1896 pale ale recipe

Jsm

New Member
Trial Member
Joined
Jan 18, 2021
Messages
4
Reaction score
0
Points
1
A friend asked me to research recipes from Roses Brewery in Malton, North Yorkshire.
I have come across the attached but need some help reading the ingredients. I can decipher some but not all
Any handwriting experts out there
 

Attachments

  • FFA2DFD5-35B7-4964-8431-EFD75E79A45B.jpeg
    FFA2DFD5-35B7-4964-8431-EFD75E79A45B.jpeg
    285.3 KB · Views: 88
That's pretty cool. I can't read it either, not even sure what unit of measure is used.
 
I saw Hallertau and that was about it.
 
So the column on the left reading from top to bottom
English pale
Unknown
Unknown
Flaked Rice

Unknown No 1
White

Unknown
Halletau
Styrian? Unknown

Weights are in old imperial units cwt (Hundredweight)

can work out requirements by ratio
 
I think that would be invert number 1?
 
"Unknown No 1" is probably Invert sugar #1, a syrup something like Lyle's golden syrup.

I would recommend you to read this blog which is full of translated old recipes
 
I would guess that this would be the #1 yorkshire square, they would have fermented in.
Samuel Smith's still does.

upload_2021-1-18_15-1-7.png


upload_2021-1-18_15-5-41.png
 
Thanks
Yes it would have been fermented in a “Yorkshire Square”
Roses Brewery in Malton was taken over by Tetleys who continued to ferment in these vessels
 
6 1/2 bushels(?) English Pale
1/2 " Ordinary (?)
2.5 For-n (Foreign?
2/3 Flaked rice
10 1.6

2 cwt (200+ lbs) Invert no 1
1 " (100+ lbs) white

At 60 lbs per bushel, that's a grain bill for about 20 bbl of 1.044-ish beer - in the range of a Best Bitter. But that's a high percentage of sugar. The"specialty" malt would determine the color and flavor. I suspect that the Foreign, if that what it is would be Munich and the Ordinary would be some basic UK crystal malt.
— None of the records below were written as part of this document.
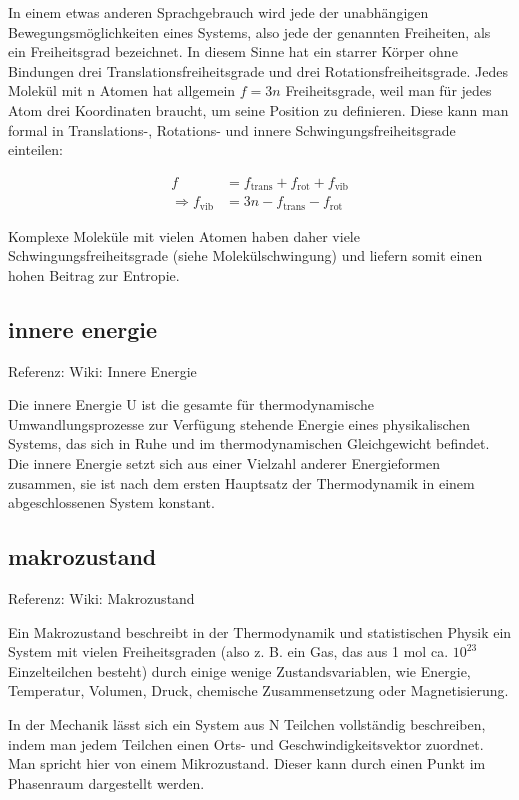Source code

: \documentclass[]{article}
\begin{document}
In einem etwas anderen Sprachgebrauch wird jede der unabhängigen Bewegungsmöglichkeiten eines Systems, also jede der genannten Freiheiten, als ein Freiheitsgrad bezeichnet. In diesem Sinne hat ein starrer Körper ohne Bindungen drei Translationsfreiheitsgrade und drei Rotationsfreiheitsgrade.
Jedes Molekül mit n Atomen hat allgemein $f = 3n$ Freiheitsgrade, weil man für jedes Atom drei Koordinaten braucht, um seine Position zu definieren. Diese kann man formal in Translations-, Rotations- und innere Schwingungsfreiheitsgrade einteilen:

\begin{align} f & = f_\mathrm{trans} + f_\mathrm{rot} + f_\mathrm{vib}\\ 
\Rightarrow f_\mathrm{vib} & = 3n - f_\mathrm{trans} - f_\mathrm{rot} 
\end{align}

Komplexe Moleküle mit vielen Atomen haben daher viele Schwingungsfreiheitsgrade (siehe Molekülschwingung) und liefern somit einen hohen Beitrag zur Entropie.

\subsection{innere energie}
Referenz: Wiki: Innere Energie

Die innere Energie U ist die gesamte für thermodynamische Umwandlungsprozesse zur Verfügung stehende Energie eines physikalischen Systems, das sich in Ruhe und im thermodynamischen Gleichgewicht befindet. Die innere Energie setzt sich aus einer Vielzahl anderer Energieformen zusammen, sie ist nach dem ersten Hauptsatz der Thermodynamik in einem abgeschlossenen System konstant.

\subsection{makrozustand}
Referenz: Wiki: Makrozustand

Ein Makrozustand beschreibt in der Thermodynamik und statistischen Physik ein System mit vielen Freiheitsgraden (also z. B. ein Gas, das aus 1 mol ca. $10^{23}$ Einzelteilchen besteht) durch einige wenige Zustandsvariablen, wie Energie, Temperatur, Volumen, Druck, chemische Zusammensetzung oder Magnetisierung.

In der Mechanik lässt sich ein System aus N Teilchen vollständig beschreiben, indem man jedem Teilchen einen Orts- und Geschwindigkeitsvektor zuordnet. Man spricht hier von einem Mikrozustand. Dieser kann durch einen Punkt im Phasenraum dargestellt werden.
\end{document}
Interesting to use a small percentage of flaked rice and such a high percentage of sugar.
 
6 1/2 bushels(?) English Pale
1/2 " Ordinary (?)
2.5 For-n (Foreign?
2/3 Flaked rice
10 1.6

2 cwt (200+ lbs) Invert no 1
1 " (100+ lbs) white

At 60 lbs per bushel, that's a grain bill for about 20 bbl of 1.044-ish beer - in the range of a Best Bitter. But that's a high percentage of sugar. The"specialty" malt would determine the color and flavor. I suspect that the Foreign, if that what it is would be Munich and the Ordinary would be some basic UK crystal malt. Interesting to use a small percentage of flaked rice and such a high percentage of sugar.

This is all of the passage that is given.